There is only one team that matters in this year’s edition of the NBA Playoffs. Ok fine, maybe I should rephrase that: there is only one team whose results matter this year. That is because anytime a two-time defending champ enters the post-season, the biggest question that needs to be answered is whether or not they will be able to three-peat. Of course, this time around the three-peat contender couldn’t be anymore polarizing than the Miami Heat. LeBron James, Dwyane Wade and Chris Bosh will look to lead their team back to the promised land, but with the team struggling relative to their recent lofty standards, doubt in Miami’s ability to three-peat is rampant.

Certainly much of the doubt comes from the people who hate the Heat, as successful teams and dynasties attract many haters jealous of the team’s success. The Heat team which seemed so invincible at one point appears to have more than a few chinks in their armor. Last year at this time the Heat were coming off a 66 win season, including a 27-game win streak, the second longest in NBA history. Miami was playing like a winning machine and no other team could crack the code. This included first and second round playoff series wins against the Milwaukee Bucks and Chicago Bulls in which they only dropped one game.
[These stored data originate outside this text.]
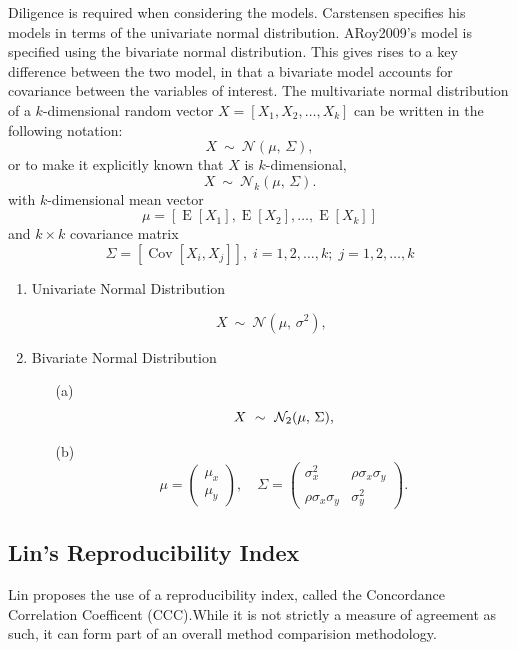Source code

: \documentclass[12pt, a4paper]{report}
\theoremstyle{plain}
\theoremstyle{definition}
\theoremstyle{remark}
\begin{document}
	Diligence is required when considering the models. Carstensen specifies his models in terms of the univariate normal distribution. ARoy2009's model is specified using the bivariate normal distribution.
	This gives rises to a key difference between the two model, in that a bivariate model accounts for covariance between the variables of interest.
	The multivariate normal distribution of a $k$-dimensional random vector $X = [X_1, X_2, \ldots, X_k]$
	can be written in the following notation:
	\[
	X\ \sim\ \mathcal{N}(\mu,\, \Sigma),
	\]
	or to make it explicitly known that $X$ is $k$-dimensional,
	\[
	X\ \sim\ \mathcal{N}_k(\mu,\, \Sigma).
	\]
	with $k$-dimensional mean vector
	\[ \mu = [ \operatorname{E}[X_1], \operatorname{E}[X_2], \ldots, \operatorname{E}[X_k]] \]
	and $k \times k$ covariance matrix
	\[ \Sigma = [\operatorname{Cov}[X_i, X_j]], \; i=1,2,\ldots,k; \; j=1,2,\ldots,k \]
	
	\bigskip
	
	\begin{enumerate}
		\item Univariate Normal Distribution
		
		\[
		X\ \sim\ \mathcal{N}(\mu,\, \sigma^2),
		\]
		
		\item Bivariate Normal Distribution
		
		\begin{itemize}
			\item[(a)] \[  X\ \sim\ \mathcal{N}_2(\mu,\, \Sigma), \vspace{1cm}\]
			\item[(b)] \[    \mu = \begin{pmatrix} \mu_x \\ \mu_y \end{pmatrix}, \quad
			\Sigma = \begin{pmatrix} \sigma_x^2 & \rho \sigma_x \sigma_y \\
			\rho \sigma_x \sigma_y  & \sigma_y^2 \end{pmatrix}.\]
		\end{itemize}
	\end{enumerate}
	
	
	
	\subsection{Lin's Reproducibility Index} Lin proposes the use of a
	reproducibility index, called the Concordance Correlation
	Coefficent (CCC).While it is not strictly a measure of agreement
	as such, it can form part of an overall method comparision
	methodology.
	
\end{document}
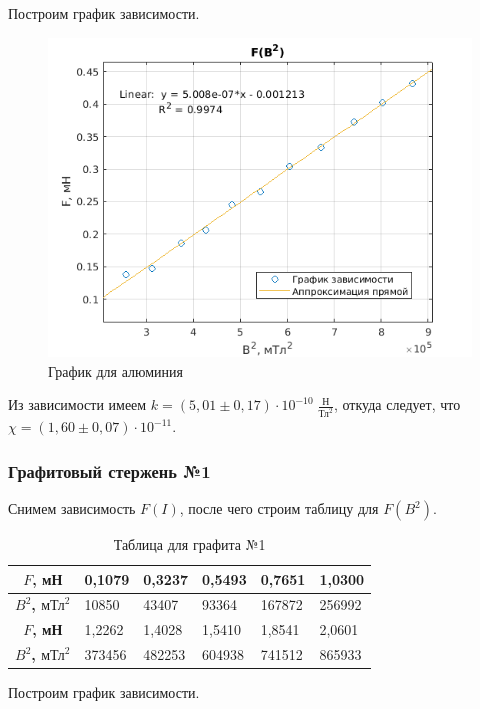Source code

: Построим график зависимости.

\begin{figure}[h]
    \centering
    \includegraphics[width = 12 cm]{images/al.png}
    \caption{График для алюминия}
    \label{al}
\end{figure}

Из зависимости имеем $k = (5,01 \pm 0,17) \cdot 10^{-10} \; \frac{\text{Н}}{\text{Тл}^2}$, откуда следует, что $\chi = (1,60 \pm 0,07) \cdot 10^{-11}$. 

\subsubsection{Графитовый стержень №1}

Снимем зависимость $F(I)$, после чего строим таблицу для $F(B^2)$.

\begin{table}[]
    \centering
    \begin{tabular}{|c|l|l|l|l|l|}
    \hline
    \textbf{$F$, мН}               & 0,1079 & 0,3237 & 0,5493 & 0,7651 & 1,0300 \\ \hline
    \textbf{$B^2$, $\text{мТл}^2$} & 10850  & 43407  & 93364  & 167872 & 256992 \\ \hline
    \textbf{$F$, мН}               & 1,2262 & 1,4028 & 1,5410 & 1,8541 & 2,0601 \\ \hline
    \textbf{$B^2$, $\text{мТл}^2$} & 373456 & 482253 & 604938 & 741512 & 865933 \\ \hline
    \end{tabular}
    \caption{Таблица для графита №1}
\end{table}

Построим график зависимости.

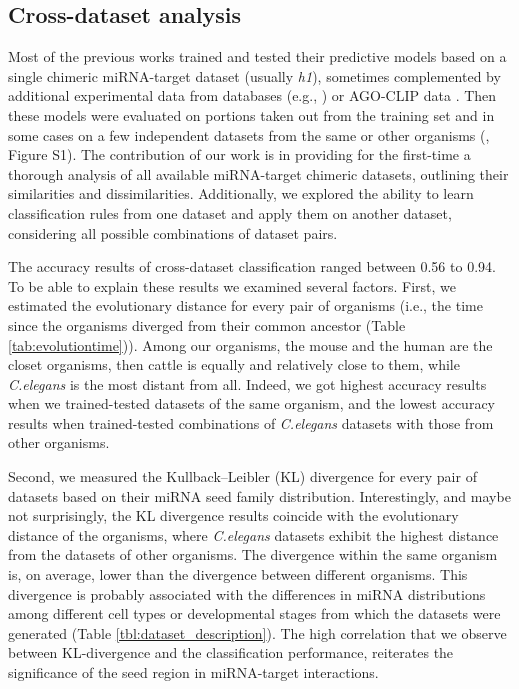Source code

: \documentclass{bmcart}
\begin{document}
\subsection*{Cross-dataset analysis}
Most of the previous works trained and tested their predictive models based on a single chimeric miRNA-target dataset (usually \textit{h1}), sometimes complemented by additional experimental data from databases (e.g., \cite{xiao2009mirecords,chou2016mirtarbase}) or AGO-CLIP data \cite{ding2016tarpmir,wen2018deepmirtar,paker2019mirlstm, lu2016learning, pla2018miraw}. Then these models were evaluated on portions taken out from the training set and in some cases on a few independent datasets from the same or other organisms  (, Figure S1). 
The contribution of our work is in providing for the first-time a thorough analysis of all available miRNA-target chimeric datasets, outlining their similarities and dissimilarities. Additionally, we explored the ability to learn classification rules from one dataset and apply them on another dataset, considering all possible combinations of dataset pairs.

The accuracy results of cross-dataset classification ranged between 0.56 to 0.94. To be able to explain these results we examined several factors. First, we estimated the evolutionary distance for every pair of organisms (i.e., the time since the organisms diverged from their common ancestor (Table \ref{tab:evolutiontime})). Among our organisms, the mouse and the human are the closet organisms, then cattle is equally and relatively close to them, while \textit{C.elegans} is the most distant from all. Indeed, we got highest accuracy results when we trained-tested datasets of the same organism, and the lowest accuracy results when trained-tested combinations of \textit{C.elegans} datasets with those from other organisms.

Second, we measured the Kullback–Leibler (KL) divergence for every pair of datasets based on their miRNA seed family distribution. Interestingly, and maybe not surprisingly, the KL divergence results coincide with the evolutionary distance of the organisms, where \textit{C.elegans} datasets exhibit the highest distance from the datasets of other organisms. The divergence within the same organism is, on average, lower than the divergence between different organisms. This divergence is probably associated with the differences in miRNA distributions among different cell types or developmental stages from which the datasets were generated (Table \ref{tbl:dataset_description}). The high correlation that we observe between KL-divergence and the classification performance, reiterates the significance of the seed region in miRNA-target interactions.
\end{document}
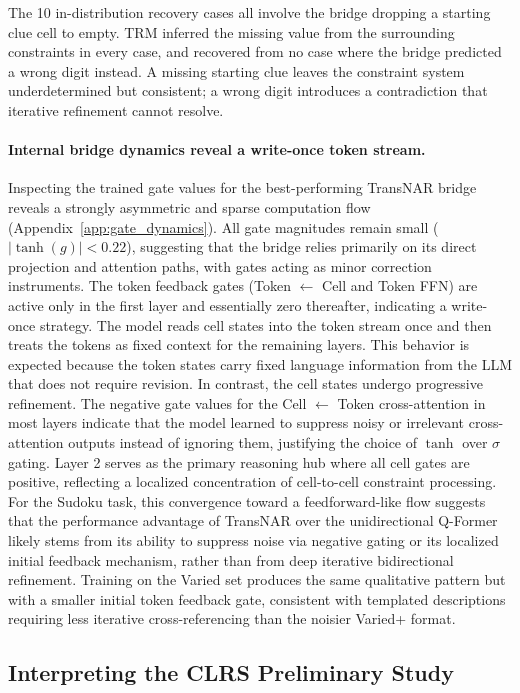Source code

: \documentclass[11pt]{article}
\begin{document}
The 10 in-distribution recovery cases all involve the bridge dropping a starting clue cell to empty.
TRM inferred the missing value from the surrounding constraints in every case, and recovered from no case where the bridge predicted a wrong digit instead.
A missing starting clue leaves the constraint system underdetermined but consistent; a wrong digit introduces a contradiction that iterative refinement cannot resolve.

\paragraph{Internal bridge dynamics reveal a write-once token stream.}
Inspecting the trained gate values for the best-performing TransNAR bridge reveals a strongly asymmetric and sparse computation flow (Appendix~\ref{app:gate_dynamics}).
All gate magnitudes remain small ($|\tanh(g)| < 0.22$), suggesting that the bridge relies primarily on its direct projection and attention paths, with gates acting as minor correction instruments.
The token feedback gates (Token $\leftarrow$ Cell and Token FFN) are active only in the first layer and essentially zero thereafter, indicating a write-once strategy.
The model reads cell states into the token stream once and then treats the tokens as fixed context for the remaining layers.
This behavior is expected because the token states carry fixed language information from the LLM that does not require revision.
In contrast, the cell states undergo progressive refinement.
The negative gate values for the Cell $\leftarrow$ Token cross-attention in most layers indicate that the model learned to suppress noisy or irrelevant cross-attention outputs instead of ignoring them, justifying the choice of $\tanh$ over $\sigma$ gating.
Layer 2 serves as the primary reasoning hub where all cell gates are positive, reflecting a localized concentration of cell-to-cell constraint processing.
For the Sudoku task, this convergence toward a feedforward-like flow suggests that the performance advantage of TransNAR over the unidirectional Q-Former likely stems from its ability to suppress noise via negative gating or its localized initial feedback mechanism, rather than from deep iterative bidirectional refinement.
Training on the Varied set produces the same qualitative pattern but with a smaller initial token feedback gate, consistent with templated descriptions requiring less iterative cross-referencing than the noisier Varied+ format.


\subsection{Interpreting the CLRS Preliminary Study}
\label{sec:clrs_preliminary_analysis}
\label{sec:clrs_pilot_experiments}
\end{document}
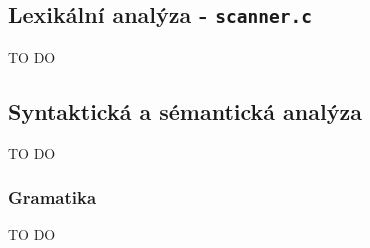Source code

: \documentclass[czech,a4paper,12pt]{article}[]
\begin{document}
    \subsection{Lexikální analýza - \texttt{scanner.c}}
    \begin{inpar}
        TO DO
    \end{inpar}
    \subsection{Syntaktická a sémantická analýza}
    \begin{inpar}
        TO DO 
        \subsubsection{Gramatika}
        \begin{inpar}
            TO DO
        \end{inpar}

\end{inpar}
\end{document}
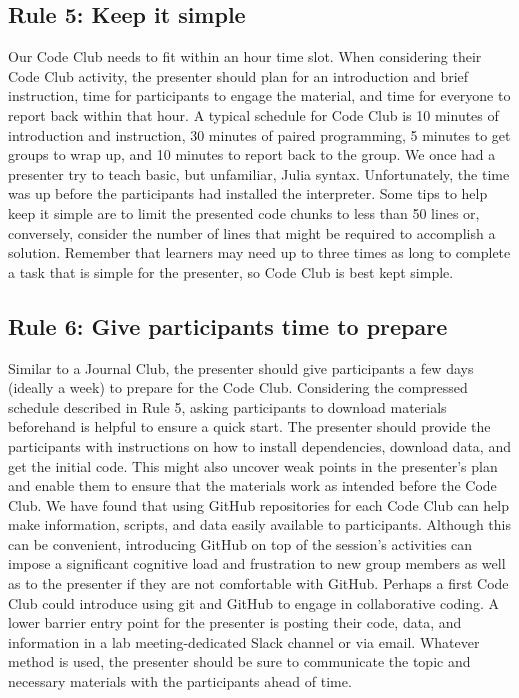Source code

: \documentclass[
  11pt,
]{article}
\begin{document}
\hypertarget{rule-5-keep-it-simple}{%
\subsection{Rule 5: Keep it simple}\label{rule-5-keep-it-simple}}

Our Code Club needs to fit within an hour time slot. When considering
their Code Club activity, the presenter should plan for an introduction
and brief instruction, time for participants to engage the material, and
time for everyone to report back within that hour. A typical schedule
for Code Club is 10 minutes of introduction and instruction, 30 minutes
of paired programming, 5 minutes to get groups to wrap up, and 10
minutes to report back to the group. We once had a presenter try to
teach basic, but unfamiliar, Julia syntax. Unfortunately, the time was
up before the participants had installed the interpreter. Some tips to
help keep it simple are to limit the presented code chunks to less than
50 lines or, conversely, consider the number of lines that might be
required to accomplish a solution. Remember that learners may need up to
three times as long to complete a task that is simple for the presenter,
so Code Club is best kept simple.

\hypertarget{rule-6-give-participants-time-to-prepare}{%
\subsection{Rule 6: Give participants time to
prepare}\label{rule-6-give-participants-time-to-prepare}}

Similar to a Journal Club, the presenter should give participants a few
days (ideally a week) to prepare for the Code Club. Considering the
compressed schedule described in Rule 5, asking participants to download
materials beforehand is helpful to ensure a quick start. The presenter
should provide the participants with instructions on how to install
dependencies, download data, and get the initial code. This might also
uncover weak points in the presenter's plan and enable them to ensure
that the materials work as intended before the Code Club. We have found
that using GitHub repositories for each Code Club can help make
information, scripts, and data easily available to participants.
Although this can be convenient, introducing GitHub on top of the
session's activities can impose a significant cognitive load and
frustration to new group members as well as to the presenter if they are
not comfortable with GitHub. Perhaps a first Code Club could introduce
using git and GitHub to engage in collaborative coding. A lower barrier
entry point for the presenter is posting their code, data, and
information in a lab meeting-dedicated Slack channel or via email.
Whatever method is used, the presenter should be sure to communicate the
topic and necessary materials with the participants ahead of time.
\end{document}

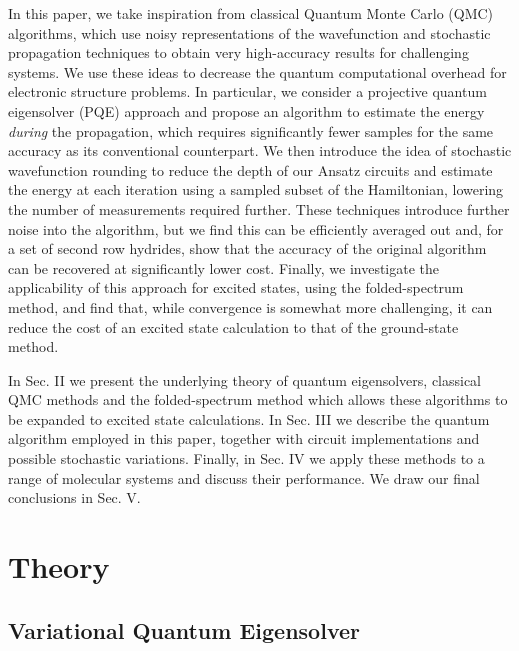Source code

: \documentclass[%
 reprint,
 amsmath,amssymb,
 aps,
]{revtex4-2}
\begin{document}
In this paper, we take inspiration from classical Quantum Monte Carlo (QMC) algorithms,\cite{Booth2009, Thom2010, Filip2020} which use noisy representations of the wavefunction and stochastic propagation techniques to obtain very high-accuracy results for challenging systems. We use these ideas to decrease the quantum computational overhead for electronic structure problems. In particular, we consider a projective quantum eigensolver (PQE)\cite{Stair2021} approach and propose an algorithm to estimate the energy \textit{during} the propagation, which requires significantly fewer samples for the same accuracy as its conventional counterpart. We then introduce the idea of stochastic wavefunction rounding to reduce the depth of our Ansatz circuits and estimate the energy at each iteration using a sampled subset of the Hamiltonian, lowering the number of measurements required further. These techniques introduce further noise into the algorithm, but we find this can be efficiently averaged out and, for a set of second row hydrides, show that the accuracy of the original algorithm can be recovered at significantly lower cost. Finally, we investigate the applicability of this approach for excited states, using the folded-spectrum method, \cite{Peruzzo2014,Cao2019,CadiTazi2023} and find that, while convergence is somewhat more challenging, it can reduce the cost of an excited state calculation to that of the ground-state method.

In Sec. II we present the underlying theory of quantum eigensolvers, classical QMC methods and the folded-spectrum method which allows these algorithms to be expanded to excited state calculations. In Sec. III we describe the quantum algorithm employed in this paper, together with circuit implementations and possible stochastic variations. Finally, in Sec. IV we apply these methods to a range of molecular systems and discuss their performance. We draw our final conclusions in Sec. V.

\section{Theory}

\subsection{Variational Quantum Eigensolver}
\end{document}

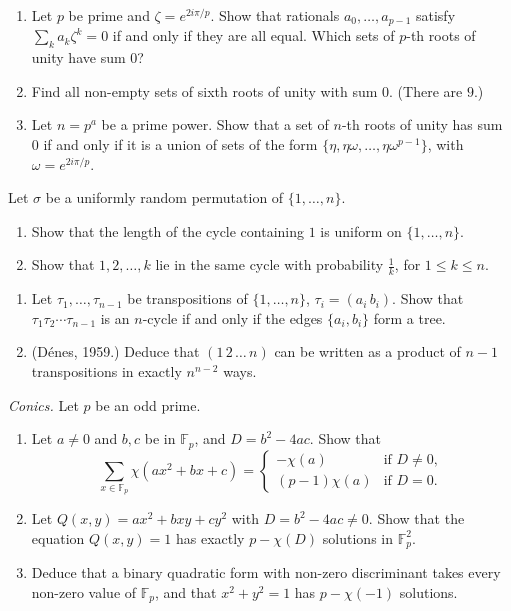 \begin{exercise}[$\star\star$]\label{pb:vanish}
\begin{enumerate}[label=(\alph*)]
\item Let $p$ be prime and $\zeta=e^{2i\pi/p}$. Show that rationals $a_0,\dots,a_{p-1}$ satisfy $\sum_ka_k\zeta^k=0$ if and
only if they are all equal. Which sets of $p$-th roots of unity have sum $0$?
\item Find all non-empty sets of sixth roots of unity with sum $0$. (There are $9$.)
\item Let $n=p^a$ be a prime power. Show that a set of $n$-th roots of unity has sum $0$ if and only if it is a union of
sets of the form $\{\eta,\eta\omega,\dots,\eta\omega^{p-1}\}$, with $\omega=e^{2i\pi/p}$.
\end{enumerate}
\end{exercise}

\begin{exercise}[$\star$]\label{pb:samecycle}
Let $\sigma$ be a uniformly random permutation of $\{1,\dots,n\}$.
\begin{enumerate}[label=(\alph*)]
\item Show that the length of the cycle containing $1$ is uniform on $\{1,\dots,n\}$.
\item Show that $1,2,\dots,k$ lie in the same cycle with probability $\frac1k$, for $1\le k\le n$.
\end{enumerate}
\end{exercise}

\begin{exercise}[$\star\star$]\label{pb:denes}
\begin{enumerate}[label=(\alph*)]
\item Let $\tau_1,\dots,\tau_{n-1}$ be transpositions of $\{1,\dots,n\}$, $\tau_i=(a_i\,b_i)$. Show that $\tau_1\tau_2\cdots\tau_{n-1}$ is an
$n$-cycle if and only if the edges $\{a_i,b_i\}$ form a tree.
\item (Dénes, 1959.) Deduce that $(1\,2\,\dots\,n)$ can be written as a product of $n-1$ transpositions in exactly $n^{n-2}$
ways.
\end{enumerate}
\end{exercise}

\begin{exercise}[$\star$]\label{pb:conics}
\emph{Conics.} Let $p$ be an odd prime.
\begin{enumerate}[label=(\alph*)]
\item Let $a\ne0$ and $b,c$ be in $\mathbb F_p$, and $D=b^2-4ac$. Show that
\[
\sum_{x\in\mathbb F_p}\chi(ax^2+bx+c)=\begin{cases}-\chi(a)&\text{if }D\ne0,\\(p-1)\chi(a)&\text{if }D=0.\end{cases}
\]
\item Let $Q(x,y)=ax^2+bxy+cy^2$ with $D=b^2-4ac\ne0$. Show that the equation $Q(x,y)=1$ has exactly $p-\chi(D)$ solutions in
$\mathbb F_p^2$.
\item Deduce that a binary quadratic form with non-zero discriminant takes every non-zero value of $\mathbb F_p$, and that
$x^2+y^2=1$ has $p-\chi(-1)$ solutions.
\end{enumerate}
\end{exercise}

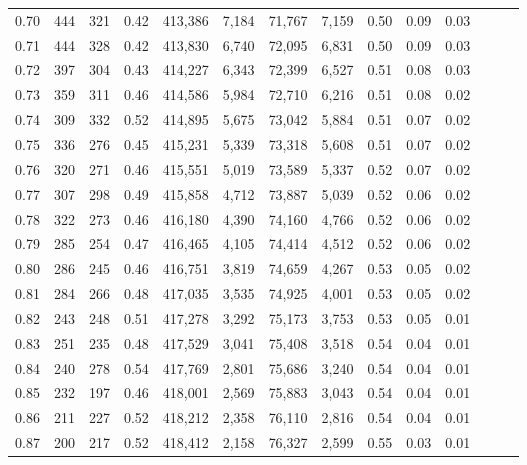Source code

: \begin{tabular}{rrrrrrrrrrrrrr}
0.70 &     444 &    321 &  0.42 &  413,386 &    7,184 &  71,767 &   7,159 &  0.50 &  0.09 &      0.03 \\
0.71 &     444 &    328 &  0.42 &  413,830 &    6,740 &  72,095 &   6,831 &  0.50 &  0.09 &      0.03 \\
0.72 &     397 &    304 &  0.43 &  414,227 &    6,343 &  72,399 &   6,527 &  0.51 &  0.08 &      0.03 \\
0.73 &     359 &    311 &  0.46 &  414,586 &    5,984 &  72,710 &   6,216 &  0.51 &  0.08 &      0.02 \\
0.74 &     309 &    332 &  0.52 &  414,895 &    5,675 &  73,042 &   5,884 &  0.51 &  0.07 &      0.02 \\
0.75 &     336 &    276 &  0.45 &  415,231 &    5,339 &  73,318 &   5,608 &  0.51 &  0.07 &      0.02 \\
0.76 &     320 &    271 &  0.46 &  415,551 &    5,019 &  73,589 &   5,337 &  0.52 &  0.07 &      0.02 \\
0.77 &     307 &    298 &  0.49 &  415,858 &    4,712 &  73,887 &   5,039 &  0.52 &  0.06 &      0.02 \\
0.78 &     322 &    273 &  0.46 &  416,180 &    4,390 &  74,160 &   4,766 &  0.52 &  0.06 &      0.02 \\
0.79 &     285 &    254 &  0.47 &  416,465 &    4,105 &  74,414 &   4,512 &  0.52 &  0.06 &      0.02 \\
0.80 &     286 &    245 &  0.46 &  416,751 &    3,819 &  74,659 &   4,267 &  0.53 &  0.05 &      0.02 \\
0.81 &     284 &    266 &  0.48 &  417,035 &    3,535 &  74,925 &   4,001 &  0.53 &  0.05 &      0.02 \\
0.82 &     243 &    248 &  0.51 &  417,278 &    3,292 &  75,173 &   3,753 &  0.53 &  0.05 &      0.01 \\
0.83 &     251 &    235 &  0.48 &  417,529 &    3,041 &  75,408 &   3,518 &  0.54 &  0.04 &      0.01 \\
0.84 &     240 &    278 &  0.54 &  417,769 &    2,801 &  75,686 &   3,240 &  0.54 &  0.04 &      0.01 \\
0.85 &     232 &    197 &  0.46 &  418,001 &    2,569 &  75,883 &   3,043 &  0.54 &  0.04 &      0.01 \\
0.86 &     211 &    227 &  0.52 &  418,212 &    2,358 &  76,110 &   2,816 &  0.54 &  0.04 &      0.01 \\
0.87 &     200 &    217 &  0.52 &  418,412 &    2,158 &  76,327 &   2,599 &  0.55 &  0.03 &      0.01 \\

\end{tabular}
Looking like they were going to roll to title number two, doubts began to seep in as the Indiana Pacers, a young up-and-coming opponent, pushed the Heat to seven games. Then the experienced but aged San Antonio Spurs had Miami on the ropes and were seconds from winning it all until Ray Allen drained a miracle three to help the Heat pull out an improbable win in seven games. Many felt the Spurs got robbed and the Heat had no business winning the series, despite Miami getting to hoist the Larry O’Brien trophy for a second straight time.

The doubts from last year’s playoffs seemed to continue to haunt the Heat this season, with Miami winning 12 fewer games than a year ago and losing the No. 1 seed to the pesky Pacers. Assuming they get past the Charlotte Bobcats, the Heat’s road will likely include a date with the Brooklyn Nets (basically the newer and younger Boston Celtics) and a rematch with the Pacers who now hold the home court advantage. This all comes before an NBA Finals matchup with a Western Conference champion who will be battle tested and very deserving based on the depth and competitiveness of that conference. It doesn’t look easy for a team without all their mojo from last year’s regular season, but then again, who said three-peats should be easy?

For you Heat bandwagoners looking for hope, you can rest a little easier if you put stock in gambling odds, as betters in Vegas gave Miami the best odds to win the championship at 2 to 1. And LeBron James is still LeBron James, the best player in the game right now. The Heat are still an experienced and talented team with a been there, done that attitude. If every team played its A-game every night, the general consensus is that the Heat’s A-game is still a cut above the rest. That is why ultimately it will be considered at minimum a mild upset if anyone but Miami isn’t standing alone at the end. Therefore the question of a Heat three-peat remains the supreme question that the NBA Playoffs will answer.